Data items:
# # # #
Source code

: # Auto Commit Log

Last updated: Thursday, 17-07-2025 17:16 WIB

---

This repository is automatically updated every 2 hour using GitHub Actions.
# # # #
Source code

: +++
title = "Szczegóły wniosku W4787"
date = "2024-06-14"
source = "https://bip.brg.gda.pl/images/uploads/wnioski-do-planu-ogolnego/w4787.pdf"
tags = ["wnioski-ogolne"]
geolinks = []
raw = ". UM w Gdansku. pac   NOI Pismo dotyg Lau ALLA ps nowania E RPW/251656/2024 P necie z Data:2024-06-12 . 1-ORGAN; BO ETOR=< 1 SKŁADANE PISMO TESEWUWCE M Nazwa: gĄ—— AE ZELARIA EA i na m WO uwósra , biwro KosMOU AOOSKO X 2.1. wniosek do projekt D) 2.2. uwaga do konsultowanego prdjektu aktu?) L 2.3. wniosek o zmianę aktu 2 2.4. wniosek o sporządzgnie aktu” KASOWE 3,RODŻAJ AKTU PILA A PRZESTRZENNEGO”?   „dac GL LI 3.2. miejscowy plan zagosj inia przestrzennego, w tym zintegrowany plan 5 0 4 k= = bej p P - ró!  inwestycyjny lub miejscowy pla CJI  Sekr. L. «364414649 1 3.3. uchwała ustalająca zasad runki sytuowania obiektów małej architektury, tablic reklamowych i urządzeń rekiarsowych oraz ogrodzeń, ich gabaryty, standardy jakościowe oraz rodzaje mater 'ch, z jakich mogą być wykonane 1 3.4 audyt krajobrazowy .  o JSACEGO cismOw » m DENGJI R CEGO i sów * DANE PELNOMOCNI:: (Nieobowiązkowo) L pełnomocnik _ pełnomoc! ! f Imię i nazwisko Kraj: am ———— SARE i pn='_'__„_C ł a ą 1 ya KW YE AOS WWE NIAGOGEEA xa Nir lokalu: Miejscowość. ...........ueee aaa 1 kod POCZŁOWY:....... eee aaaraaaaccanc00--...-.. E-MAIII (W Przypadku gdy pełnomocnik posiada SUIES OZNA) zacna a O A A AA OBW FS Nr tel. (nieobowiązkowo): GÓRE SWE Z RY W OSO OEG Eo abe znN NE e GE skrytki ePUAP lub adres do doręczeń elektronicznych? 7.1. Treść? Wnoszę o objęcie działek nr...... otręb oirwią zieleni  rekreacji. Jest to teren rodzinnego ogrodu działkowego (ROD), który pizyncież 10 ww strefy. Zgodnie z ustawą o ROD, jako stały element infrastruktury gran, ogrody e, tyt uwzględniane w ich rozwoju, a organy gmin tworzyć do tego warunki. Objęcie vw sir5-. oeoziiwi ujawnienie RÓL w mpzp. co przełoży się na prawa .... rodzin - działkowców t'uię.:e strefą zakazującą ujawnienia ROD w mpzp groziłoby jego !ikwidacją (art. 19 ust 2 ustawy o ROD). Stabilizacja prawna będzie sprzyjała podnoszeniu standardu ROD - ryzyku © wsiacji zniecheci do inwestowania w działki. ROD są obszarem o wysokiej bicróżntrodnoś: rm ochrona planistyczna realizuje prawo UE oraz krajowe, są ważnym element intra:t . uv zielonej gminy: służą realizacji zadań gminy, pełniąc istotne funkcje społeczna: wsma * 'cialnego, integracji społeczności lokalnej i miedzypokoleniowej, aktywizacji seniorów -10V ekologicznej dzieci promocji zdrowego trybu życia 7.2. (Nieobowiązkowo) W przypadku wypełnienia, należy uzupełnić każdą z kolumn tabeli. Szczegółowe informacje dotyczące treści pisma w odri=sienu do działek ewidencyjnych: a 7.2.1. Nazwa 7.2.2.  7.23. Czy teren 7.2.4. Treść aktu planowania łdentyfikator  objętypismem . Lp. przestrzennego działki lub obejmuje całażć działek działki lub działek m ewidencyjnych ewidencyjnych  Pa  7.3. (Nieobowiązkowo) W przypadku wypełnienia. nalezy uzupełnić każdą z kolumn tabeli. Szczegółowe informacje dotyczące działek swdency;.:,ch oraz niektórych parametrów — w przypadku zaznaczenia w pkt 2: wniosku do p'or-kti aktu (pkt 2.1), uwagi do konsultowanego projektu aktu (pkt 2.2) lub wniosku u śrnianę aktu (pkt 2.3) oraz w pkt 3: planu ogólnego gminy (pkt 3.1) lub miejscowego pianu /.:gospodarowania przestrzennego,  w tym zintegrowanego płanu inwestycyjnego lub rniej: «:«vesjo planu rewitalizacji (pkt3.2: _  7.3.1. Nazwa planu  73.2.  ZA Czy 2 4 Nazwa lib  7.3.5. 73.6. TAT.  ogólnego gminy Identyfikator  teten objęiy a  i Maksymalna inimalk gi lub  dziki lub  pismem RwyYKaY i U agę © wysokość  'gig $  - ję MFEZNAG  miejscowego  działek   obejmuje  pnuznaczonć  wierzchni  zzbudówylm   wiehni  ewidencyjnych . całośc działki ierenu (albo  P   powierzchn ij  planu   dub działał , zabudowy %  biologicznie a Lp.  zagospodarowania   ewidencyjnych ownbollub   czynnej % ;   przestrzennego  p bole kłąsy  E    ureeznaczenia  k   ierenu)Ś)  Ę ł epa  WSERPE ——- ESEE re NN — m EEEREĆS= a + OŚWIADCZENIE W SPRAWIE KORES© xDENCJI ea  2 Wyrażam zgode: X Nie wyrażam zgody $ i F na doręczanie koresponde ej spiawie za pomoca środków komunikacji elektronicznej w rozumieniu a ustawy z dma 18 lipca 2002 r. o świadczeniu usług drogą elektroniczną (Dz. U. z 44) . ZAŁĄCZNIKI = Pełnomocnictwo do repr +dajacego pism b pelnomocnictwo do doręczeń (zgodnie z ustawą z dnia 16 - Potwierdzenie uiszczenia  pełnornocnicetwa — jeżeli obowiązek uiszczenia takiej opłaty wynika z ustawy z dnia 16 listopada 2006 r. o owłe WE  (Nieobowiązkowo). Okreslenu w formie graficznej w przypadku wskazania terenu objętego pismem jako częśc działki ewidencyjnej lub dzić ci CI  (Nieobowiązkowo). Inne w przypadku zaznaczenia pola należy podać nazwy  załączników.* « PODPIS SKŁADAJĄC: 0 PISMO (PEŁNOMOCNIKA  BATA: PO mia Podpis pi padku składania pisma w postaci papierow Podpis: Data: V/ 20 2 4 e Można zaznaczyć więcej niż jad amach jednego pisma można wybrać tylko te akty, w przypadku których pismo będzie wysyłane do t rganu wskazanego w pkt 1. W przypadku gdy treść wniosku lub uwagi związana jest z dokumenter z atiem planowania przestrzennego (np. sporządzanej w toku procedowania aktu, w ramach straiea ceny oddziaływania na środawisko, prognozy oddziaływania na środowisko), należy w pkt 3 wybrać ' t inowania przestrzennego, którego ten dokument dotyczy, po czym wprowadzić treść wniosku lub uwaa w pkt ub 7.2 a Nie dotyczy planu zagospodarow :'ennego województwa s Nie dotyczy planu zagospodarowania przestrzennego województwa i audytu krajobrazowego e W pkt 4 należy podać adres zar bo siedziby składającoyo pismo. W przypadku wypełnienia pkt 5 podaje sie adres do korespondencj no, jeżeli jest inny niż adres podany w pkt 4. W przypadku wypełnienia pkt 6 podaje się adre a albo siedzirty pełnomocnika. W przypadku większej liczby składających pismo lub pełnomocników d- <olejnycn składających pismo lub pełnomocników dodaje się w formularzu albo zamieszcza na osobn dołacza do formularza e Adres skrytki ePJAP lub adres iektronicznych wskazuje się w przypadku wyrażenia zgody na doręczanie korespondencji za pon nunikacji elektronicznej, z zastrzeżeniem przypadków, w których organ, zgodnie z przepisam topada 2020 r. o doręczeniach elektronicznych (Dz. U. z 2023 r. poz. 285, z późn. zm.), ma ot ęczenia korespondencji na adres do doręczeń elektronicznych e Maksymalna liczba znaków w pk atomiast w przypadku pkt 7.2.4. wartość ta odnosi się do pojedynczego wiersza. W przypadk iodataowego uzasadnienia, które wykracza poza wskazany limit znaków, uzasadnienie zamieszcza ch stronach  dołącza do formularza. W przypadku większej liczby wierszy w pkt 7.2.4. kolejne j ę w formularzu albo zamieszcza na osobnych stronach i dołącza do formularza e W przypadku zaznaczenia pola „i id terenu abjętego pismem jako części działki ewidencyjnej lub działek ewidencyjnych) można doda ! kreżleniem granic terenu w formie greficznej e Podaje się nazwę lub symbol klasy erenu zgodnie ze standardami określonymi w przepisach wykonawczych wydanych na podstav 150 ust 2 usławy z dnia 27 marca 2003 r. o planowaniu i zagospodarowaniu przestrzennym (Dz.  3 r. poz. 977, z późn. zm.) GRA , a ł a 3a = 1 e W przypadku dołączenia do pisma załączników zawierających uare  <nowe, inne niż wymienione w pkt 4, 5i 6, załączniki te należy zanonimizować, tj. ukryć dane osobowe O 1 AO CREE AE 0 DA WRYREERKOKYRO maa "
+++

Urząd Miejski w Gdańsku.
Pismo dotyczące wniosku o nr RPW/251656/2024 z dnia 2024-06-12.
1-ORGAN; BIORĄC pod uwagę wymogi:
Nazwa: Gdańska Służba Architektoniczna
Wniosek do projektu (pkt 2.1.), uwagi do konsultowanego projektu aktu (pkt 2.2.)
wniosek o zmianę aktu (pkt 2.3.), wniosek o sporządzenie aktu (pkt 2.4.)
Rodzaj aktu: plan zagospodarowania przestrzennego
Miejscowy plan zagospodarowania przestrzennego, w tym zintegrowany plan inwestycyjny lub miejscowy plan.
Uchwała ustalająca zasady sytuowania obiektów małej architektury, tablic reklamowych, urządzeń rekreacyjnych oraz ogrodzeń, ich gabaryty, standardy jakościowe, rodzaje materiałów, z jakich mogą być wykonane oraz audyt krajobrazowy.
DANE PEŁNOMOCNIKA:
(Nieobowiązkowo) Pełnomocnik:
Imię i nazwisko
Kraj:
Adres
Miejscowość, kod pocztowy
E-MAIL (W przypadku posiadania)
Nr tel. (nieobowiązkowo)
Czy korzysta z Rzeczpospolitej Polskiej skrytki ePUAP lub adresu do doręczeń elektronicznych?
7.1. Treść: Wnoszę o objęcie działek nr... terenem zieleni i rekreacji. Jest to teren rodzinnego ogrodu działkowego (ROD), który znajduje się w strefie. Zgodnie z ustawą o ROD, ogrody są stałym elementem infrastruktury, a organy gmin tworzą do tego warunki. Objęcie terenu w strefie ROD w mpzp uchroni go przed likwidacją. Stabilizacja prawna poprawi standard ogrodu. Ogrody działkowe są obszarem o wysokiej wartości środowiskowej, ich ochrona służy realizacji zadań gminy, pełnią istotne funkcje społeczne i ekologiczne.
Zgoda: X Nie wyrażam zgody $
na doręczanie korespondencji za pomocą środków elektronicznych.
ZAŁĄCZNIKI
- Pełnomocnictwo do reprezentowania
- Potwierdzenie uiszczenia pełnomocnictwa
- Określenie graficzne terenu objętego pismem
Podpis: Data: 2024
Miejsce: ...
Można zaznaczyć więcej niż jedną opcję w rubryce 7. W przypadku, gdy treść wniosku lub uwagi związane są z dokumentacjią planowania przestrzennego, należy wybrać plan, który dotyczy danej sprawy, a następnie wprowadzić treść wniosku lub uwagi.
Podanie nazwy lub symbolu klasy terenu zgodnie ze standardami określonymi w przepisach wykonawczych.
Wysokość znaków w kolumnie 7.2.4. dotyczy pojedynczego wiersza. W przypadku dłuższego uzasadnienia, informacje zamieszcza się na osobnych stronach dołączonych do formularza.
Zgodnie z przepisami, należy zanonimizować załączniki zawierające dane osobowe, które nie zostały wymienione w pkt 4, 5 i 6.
# # # #
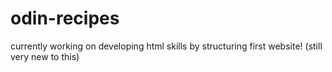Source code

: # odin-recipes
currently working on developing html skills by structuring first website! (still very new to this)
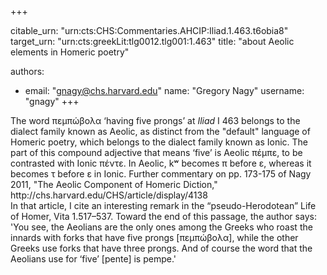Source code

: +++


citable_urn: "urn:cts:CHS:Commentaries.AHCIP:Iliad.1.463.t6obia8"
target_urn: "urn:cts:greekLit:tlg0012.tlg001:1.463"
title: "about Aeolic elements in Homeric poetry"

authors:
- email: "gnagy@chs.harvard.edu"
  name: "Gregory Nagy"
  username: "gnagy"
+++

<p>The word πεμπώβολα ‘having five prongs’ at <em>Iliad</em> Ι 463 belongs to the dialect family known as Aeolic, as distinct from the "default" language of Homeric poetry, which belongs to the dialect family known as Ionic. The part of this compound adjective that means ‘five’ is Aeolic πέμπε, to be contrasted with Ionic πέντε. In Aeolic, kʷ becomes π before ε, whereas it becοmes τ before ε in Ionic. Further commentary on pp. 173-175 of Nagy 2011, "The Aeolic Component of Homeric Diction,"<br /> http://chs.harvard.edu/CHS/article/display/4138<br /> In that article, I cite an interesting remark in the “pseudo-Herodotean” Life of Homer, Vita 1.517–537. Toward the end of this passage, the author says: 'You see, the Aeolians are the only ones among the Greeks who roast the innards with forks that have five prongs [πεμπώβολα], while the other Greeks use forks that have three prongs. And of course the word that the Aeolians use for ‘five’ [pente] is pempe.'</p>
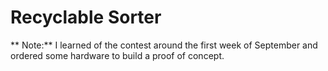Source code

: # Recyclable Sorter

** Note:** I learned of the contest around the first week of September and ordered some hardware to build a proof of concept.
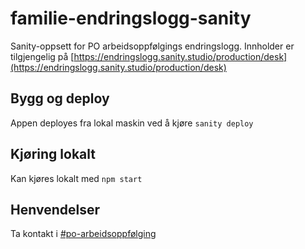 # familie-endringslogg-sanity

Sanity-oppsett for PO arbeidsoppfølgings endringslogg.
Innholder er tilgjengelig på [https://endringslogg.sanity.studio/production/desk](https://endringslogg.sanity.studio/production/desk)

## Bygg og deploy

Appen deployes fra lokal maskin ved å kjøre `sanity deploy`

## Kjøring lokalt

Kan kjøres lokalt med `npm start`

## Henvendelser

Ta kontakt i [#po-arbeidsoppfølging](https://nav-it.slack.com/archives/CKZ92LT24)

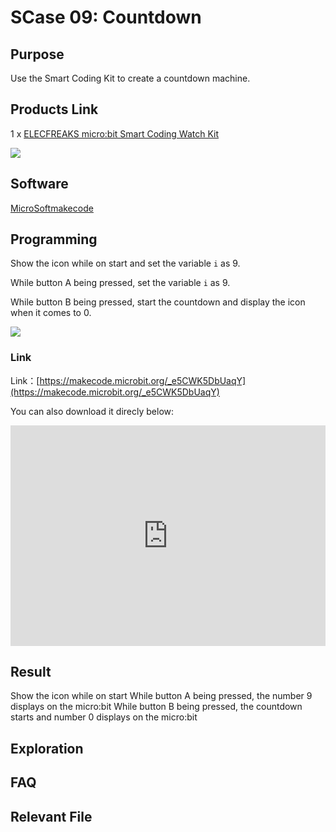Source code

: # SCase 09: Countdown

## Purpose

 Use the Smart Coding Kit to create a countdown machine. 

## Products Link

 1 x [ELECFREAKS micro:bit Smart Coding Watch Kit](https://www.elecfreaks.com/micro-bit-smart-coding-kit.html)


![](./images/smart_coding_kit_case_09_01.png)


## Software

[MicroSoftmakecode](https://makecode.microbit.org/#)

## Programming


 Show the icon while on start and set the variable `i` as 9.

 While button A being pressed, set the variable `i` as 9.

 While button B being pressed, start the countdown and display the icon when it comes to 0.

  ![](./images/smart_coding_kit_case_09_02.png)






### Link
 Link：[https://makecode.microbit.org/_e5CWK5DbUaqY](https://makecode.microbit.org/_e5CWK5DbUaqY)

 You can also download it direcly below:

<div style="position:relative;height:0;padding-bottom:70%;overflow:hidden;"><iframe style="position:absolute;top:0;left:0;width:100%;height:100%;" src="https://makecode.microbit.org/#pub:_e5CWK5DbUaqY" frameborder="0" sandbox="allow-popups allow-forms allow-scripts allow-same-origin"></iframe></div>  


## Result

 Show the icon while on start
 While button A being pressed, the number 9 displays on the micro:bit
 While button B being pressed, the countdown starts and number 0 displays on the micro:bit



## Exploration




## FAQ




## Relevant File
# # # #
Instructions for the task: The lines above that hold the word "pressed" are the ones to copy.

Solution to this problem:
 While button A being pressed, set the variable `i` as 9.
 While button B being pressed, start the countdown and display the icon when it comes to 0.
 While button A being pressed, the number 9 displays on the micro:bit
 While button B being pressed, the countdown starts and number 0 displays on the micro:bit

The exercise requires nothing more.